4.  Substantive Changes to an Errata Sheet

  • MRCP 30(e): “Any changes in form or substance which the witness desires to make shall be entered upon the deposition by the officer with a statement of the reasons given by the witness for making them.”
  • FRCP 30(e): “On request by the deponent or a party before the deposition is completed, the deponent must be allowed 30 days after being notified by the officer that the transcript or recording is available in which: (A) to review the transcript or recording; and (B) if there are changes in form or substance, to sign a statement listing the changes and the reasons for making them.”
  • Smaland Beach Association v. Genova: In this decision, the Massachusetts Supreme Judicial Court made clear that a statement of non-conclusory reasons must accompany changes to an errata sheet; the deposition may be re-opened in response to such changes; the original deposition testimony is admissible at trial; and deponent’s counsel may be sanctioned if substantive changes are submitted in bad faith.

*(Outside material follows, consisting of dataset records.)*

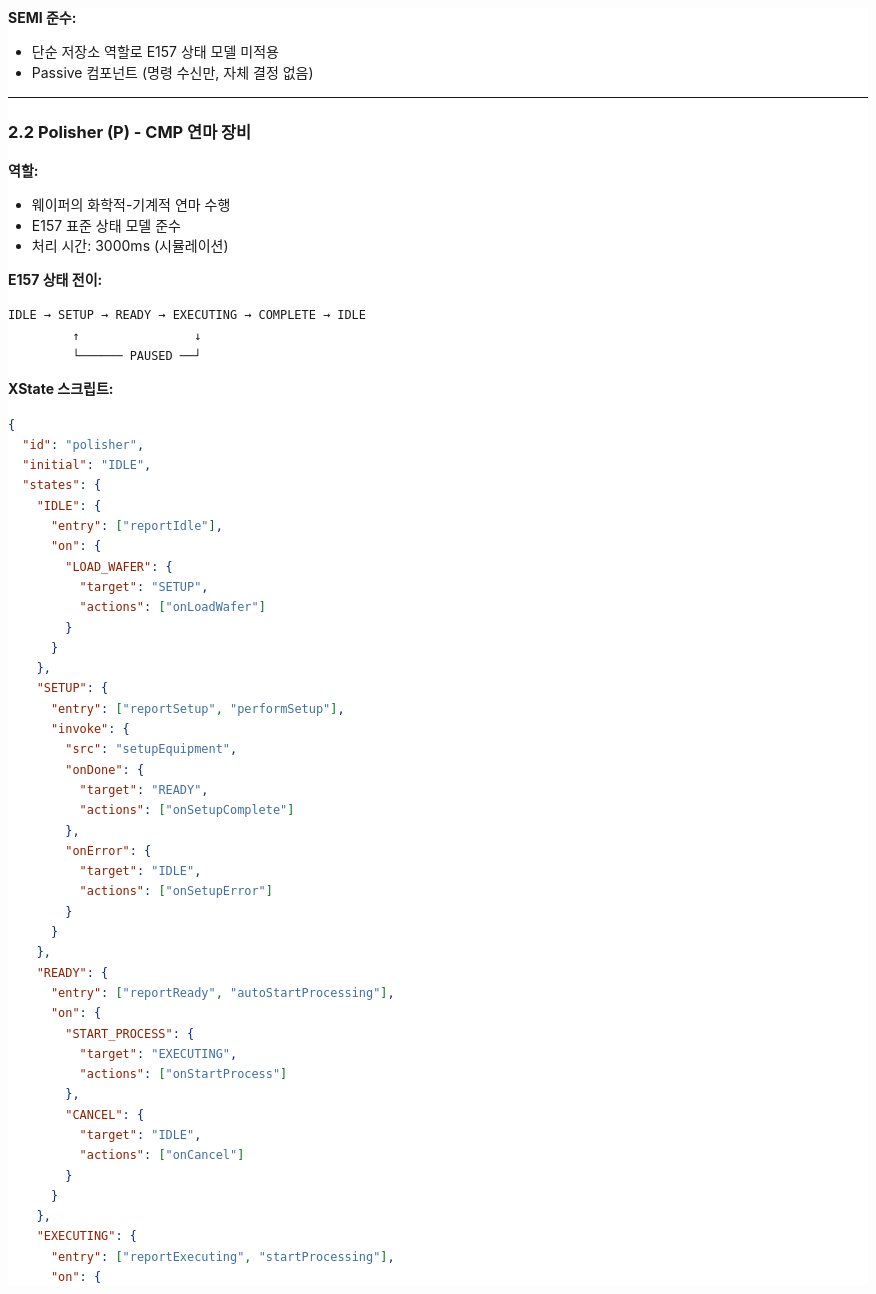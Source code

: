 **SEMI 준수:**
- 단순 저장소 역할로 E157 상태 모델 미적용
- Passive 컴포넌트 (명령 수신만, 자체 결정 없음)

---

### 2.2 Polisher (P) - CMP 연마 장비

**역할:**
- 웨이퍼의 화학적-기계적 연마 수행
- E157 표준 상태 모델 준수
- 처리 시간: 3000ms (시뮬레이션)

**E157 상태 전이:**
```
IDLE → SETUP → READY → EXECUTING → COMPLETE → IDLE
         ↑                ↓
         └────── PAUSED ──┘
```

**XState 스크립트:**
```json
{
  "id": "polisher",
  "initial": "IDLE",
  "states": {
    "IDLE": {
      "entry": ["reportIdle"],
      "on": {
        "LOAD_WAFER": {
          "target": "SETUP",
          "actions": ["onLoadWafer"]
        }
      }
    },
    "SETUP": {
      "entry": ["reportSetup", "performSetup"],
      "invoke": {
        "src": "setupEquipment",
        "onDone": {
          "target": "READY",
          "actions": ["onSetupComplete"]
        },
        "onError": {
          "target": "IDLE",
          "actions": ["onSetupError"]
        }
      }
    },
    "READY": {
      "entry": ["reportReady", "autoStartProcessing"],
      "on": {
        "START_PROCESS": {
          "target": "EXECUTING",
          "actions": ["onStartProcess"]
        },
        "CANCEL": {
          "target": "IDLE",
          "actions": ["onCancel"]
        }
      }
    },
    "EXECUTING": {
      "entry": ["reportExecuting", "startProcessing"],
      "on": {
```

    • “[W]e do not import this expansive reading without limitations necessary to guard against manipulation of rule 30 (e). First, counsel must understand and should explain to deponents that any changes they make must represent their own good faith belief, and may not be undertaken simply to bolster the merits of a case. Second, counsel must ensure that any submitted changes comply with the procedural requirements of rule 30(e). We emphasize, in particular, the instruction that a statement of reasons must accompany the change. These reasons must be advanced in good faith and provide an adequate basis from which to assess their legitimacy; that is, they must not be conclusory. Like other courts employing a similar interpretation of rule 30(e), we also adopt certain remedial measures.”
    • “Like other courts employing a similar interpretation of rule 30 (e), we also adopt certain remedial measures. First, because the text of rule 30 (e) does not require that the original answers of the deponent be struck, the original answers remain part of the record and may be read, along with the changed answers and reasons provided for the change, at trial. Second, in the interest of fairness, where the deponent has made substantive changes as to significant matters on an errata sheet that, if provided during the deposition, would reasonably have triggered further inquiry, the party who took the deposition can reopen the examination for the purposes of exploring matters raised by the substantive changes in testimony and the origins of those changes.”
    • “Finally, if there is any indication that an attorney has exploited the rule by arranging or facilitating the submission of errata sheets for the purpose of strategic gain in a case and not to correct testimony, his conduct may be grounds for sanctions. While substantive changes to errata sheets are permitted under rule 30 (e), we caution deponents and attorneys to invoke this privilege sparingly. The errata sheet is intended as a tool to correct mistakes in deposition testimony or subsequent transcription. It is not to be used as a mechanism to inject additional facts into the testimony of a single deponent, or to align testimony across deponents.”

    Employment discrimination cases based on circumstantial evidence often require stitching together numerous pieces of evidence that, when viewed as a whole, allow for a strong inference of discriminatory bias. For this reason, employment law claims may not survive summary judgment where an employment attorney does not have a meaningful opportunity to conduct discovery as a result of obstructionist tactics.

    While courts generally frown upon resolving such disputes, sometimes a motion for protective order is unavoidable. Objecting to discovery violations contemporaneously and insisting that opposing counsel refrain from obstructing the discovery process, often pursuant to a formal Superior Court Rule 9C conference, can go a long way in getting a sympathetic ear from the bench.